Go to solution Solved by ebin-dev,

Recommended Posts

Posted

@ebin-dev  Thanks for the explanation (i failed to notice that you were setting io_is_busy to a different value).  I know that you are still working to stabilize this board.  But at the end of this process, it should be possible to submit a PR to incorporate your settings into the base builds.  Thus I'm looking for things that will make that difficult.  I just added a comment to PR6507 stating that the way io_is_busy is now set doesn't allow it to be overridden if needed.

Posted (edited)
On 5/6/2024 at 10:52 PM, SteeMan said:

@ebin-dev  Thanks for the explanation (i failed to notice that you were setting io_is_busy to a different value).  I know that you are still working to stabilize this board.  But at the end of this process, it should be possible to submit a PR to incorporate your settings into the base builds.  Thus I'm looking for things that will make that difficult.  I just added a comment to PR6507 stating that the way io_is_busy is now set doesn't allow it to be overridden if needed.

 

Thanks for the initiative with the PR. 

 

Here is what happens:

The cpufreqpolicy sets a generic value for the sampling_rate of 200000 (this is how often the governor’s worker routine should run, in microseconds). The sampling_rate should be set to a nominal value close to the cpuinfo_transition_latency (49000 and 40000 nanoseconds for the clusters of rk3399) such that it is effectively about 1000 times as large. 
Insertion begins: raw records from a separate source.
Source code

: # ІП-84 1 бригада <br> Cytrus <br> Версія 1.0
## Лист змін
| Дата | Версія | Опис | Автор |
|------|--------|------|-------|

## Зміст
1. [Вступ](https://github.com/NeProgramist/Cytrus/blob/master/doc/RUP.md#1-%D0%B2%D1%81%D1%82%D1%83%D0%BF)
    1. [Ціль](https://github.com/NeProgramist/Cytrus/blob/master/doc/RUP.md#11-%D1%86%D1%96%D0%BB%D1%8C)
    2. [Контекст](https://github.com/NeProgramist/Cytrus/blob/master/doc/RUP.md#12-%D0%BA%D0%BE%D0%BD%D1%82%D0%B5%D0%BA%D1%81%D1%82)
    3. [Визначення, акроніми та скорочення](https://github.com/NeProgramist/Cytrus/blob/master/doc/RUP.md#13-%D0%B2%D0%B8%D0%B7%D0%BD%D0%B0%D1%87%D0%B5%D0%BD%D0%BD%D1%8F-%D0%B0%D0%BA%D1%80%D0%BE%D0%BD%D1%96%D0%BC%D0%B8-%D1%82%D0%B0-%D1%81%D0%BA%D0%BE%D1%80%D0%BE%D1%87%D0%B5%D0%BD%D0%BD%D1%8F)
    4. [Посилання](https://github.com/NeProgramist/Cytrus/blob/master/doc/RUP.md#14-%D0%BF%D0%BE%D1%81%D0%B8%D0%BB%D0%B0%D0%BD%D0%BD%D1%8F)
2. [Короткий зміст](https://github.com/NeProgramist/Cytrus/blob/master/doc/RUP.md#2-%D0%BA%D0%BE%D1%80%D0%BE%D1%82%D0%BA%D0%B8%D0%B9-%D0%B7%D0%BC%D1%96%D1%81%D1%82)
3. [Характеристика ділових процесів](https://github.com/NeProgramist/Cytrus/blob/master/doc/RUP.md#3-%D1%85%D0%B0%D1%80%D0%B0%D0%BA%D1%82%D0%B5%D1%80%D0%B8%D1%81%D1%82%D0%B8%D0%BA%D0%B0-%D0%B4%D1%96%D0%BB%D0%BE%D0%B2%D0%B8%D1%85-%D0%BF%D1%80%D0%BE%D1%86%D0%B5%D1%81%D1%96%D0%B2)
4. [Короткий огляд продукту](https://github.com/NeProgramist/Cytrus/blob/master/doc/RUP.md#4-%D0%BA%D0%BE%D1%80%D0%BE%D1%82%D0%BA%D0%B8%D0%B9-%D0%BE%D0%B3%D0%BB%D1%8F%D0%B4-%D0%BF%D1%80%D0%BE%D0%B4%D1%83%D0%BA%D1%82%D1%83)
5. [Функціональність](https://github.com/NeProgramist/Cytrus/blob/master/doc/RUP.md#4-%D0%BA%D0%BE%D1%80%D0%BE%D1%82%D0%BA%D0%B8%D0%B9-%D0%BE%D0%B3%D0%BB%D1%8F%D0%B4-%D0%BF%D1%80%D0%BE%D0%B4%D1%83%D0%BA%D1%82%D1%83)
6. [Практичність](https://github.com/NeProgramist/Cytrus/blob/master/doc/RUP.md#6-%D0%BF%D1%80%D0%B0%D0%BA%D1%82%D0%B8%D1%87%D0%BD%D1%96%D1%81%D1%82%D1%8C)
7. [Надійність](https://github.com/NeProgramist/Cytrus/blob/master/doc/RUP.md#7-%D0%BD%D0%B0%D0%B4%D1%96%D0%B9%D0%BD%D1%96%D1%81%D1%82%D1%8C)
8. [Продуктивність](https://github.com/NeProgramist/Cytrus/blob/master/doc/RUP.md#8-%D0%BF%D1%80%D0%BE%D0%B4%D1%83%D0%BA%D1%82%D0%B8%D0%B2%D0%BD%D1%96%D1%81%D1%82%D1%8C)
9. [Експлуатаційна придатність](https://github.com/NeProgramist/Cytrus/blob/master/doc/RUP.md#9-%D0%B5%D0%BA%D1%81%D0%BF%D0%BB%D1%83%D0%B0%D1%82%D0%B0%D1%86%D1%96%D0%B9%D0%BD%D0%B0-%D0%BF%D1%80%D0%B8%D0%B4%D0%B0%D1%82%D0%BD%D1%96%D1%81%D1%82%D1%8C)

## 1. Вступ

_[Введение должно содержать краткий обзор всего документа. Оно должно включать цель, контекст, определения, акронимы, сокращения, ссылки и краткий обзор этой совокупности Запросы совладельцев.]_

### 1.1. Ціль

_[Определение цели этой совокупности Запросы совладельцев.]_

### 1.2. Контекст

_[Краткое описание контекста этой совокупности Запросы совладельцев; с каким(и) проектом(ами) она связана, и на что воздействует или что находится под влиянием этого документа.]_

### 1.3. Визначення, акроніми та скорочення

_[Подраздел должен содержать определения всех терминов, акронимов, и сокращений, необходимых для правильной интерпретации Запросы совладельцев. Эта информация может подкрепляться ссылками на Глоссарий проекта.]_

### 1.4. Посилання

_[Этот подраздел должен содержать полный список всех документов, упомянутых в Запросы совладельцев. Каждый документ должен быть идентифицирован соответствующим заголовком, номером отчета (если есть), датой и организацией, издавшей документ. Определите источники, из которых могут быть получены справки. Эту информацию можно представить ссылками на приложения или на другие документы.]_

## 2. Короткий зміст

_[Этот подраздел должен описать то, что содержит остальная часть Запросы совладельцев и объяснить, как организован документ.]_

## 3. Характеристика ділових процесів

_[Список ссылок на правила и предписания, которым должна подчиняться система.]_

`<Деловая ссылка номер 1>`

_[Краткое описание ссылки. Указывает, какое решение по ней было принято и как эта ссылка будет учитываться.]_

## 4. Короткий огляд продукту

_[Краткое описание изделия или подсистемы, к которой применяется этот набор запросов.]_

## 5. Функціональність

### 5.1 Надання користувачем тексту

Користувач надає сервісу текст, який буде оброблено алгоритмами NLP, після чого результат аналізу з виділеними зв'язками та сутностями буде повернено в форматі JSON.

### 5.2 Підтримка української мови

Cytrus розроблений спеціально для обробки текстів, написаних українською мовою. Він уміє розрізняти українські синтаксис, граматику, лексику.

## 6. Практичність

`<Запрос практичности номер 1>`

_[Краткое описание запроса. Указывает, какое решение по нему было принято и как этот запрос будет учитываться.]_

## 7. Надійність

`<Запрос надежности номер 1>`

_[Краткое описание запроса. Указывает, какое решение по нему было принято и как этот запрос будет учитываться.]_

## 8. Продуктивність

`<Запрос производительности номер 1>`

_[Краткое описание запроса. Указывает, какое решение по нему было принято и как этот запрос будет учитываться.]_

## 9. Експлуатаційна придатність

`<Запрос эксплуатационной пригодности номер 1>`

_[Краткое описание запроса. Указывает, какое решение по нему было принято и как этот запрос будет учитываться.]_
For rk3399 boards the cluster sampling_rates of 49000 (big) and 40000 (little) are very responsive and not too demanding for the cpus. In that case no problems occur if io_is_busy is set to 1 !

 

I added a comment to PR6507 and requested that the sampling_rate should be a parameter (per cpu cluster) and be set to the value of the cpuinfo_transition_latency of that cpu.

 

The fine tuned values for Helios64 are those (io_is_busy set to 1 again, sampling_rate set to more responsive values):

 

for cpufreqpolicy in 0 4 ; do
    echo 1 > /sys/devices/system/cpu/cpufreq/policy${cpufreqpolicy}/ondemand/io_is_busy
    echo 25 > /sys/devices/system/cpu/cpufreq/policy${cpufreqpolicy}/ondemand/up_threshold
    echo 10 > /sys/devices/system/cpu/cpufreq/policy${cpufreqpolicy}/ondemand/sampling_down_factor
    echo $(cat /sys/devices/system/cpu/cpufreq/policy${cpufreqpolicy}/cpuinfo_transition_latency) > /sys/devices/system/cpu/cpufreq/policy${cpufreqpolicy}/ondemand/sampling_rate
done

 

Edit: With these changes the timeout issues of the 2.5G interface are resolved for 6.6.29 and 6.6.30 too.

Helios64 is one of the best arm based NAS systems I have seen so far. I am not going to replace it anytime soon.

Edited by ebin-dev
Posted (edited)

Hi,

i use on my own build from scratch with framework official Armbian 24.05 with kernel 6.6.30 and DTB file send by ebin-dev here with 408-1800mhz ondemand governor and for the first time since I have it, it is stable and usable with my case of uses and it pass my pattern stability test !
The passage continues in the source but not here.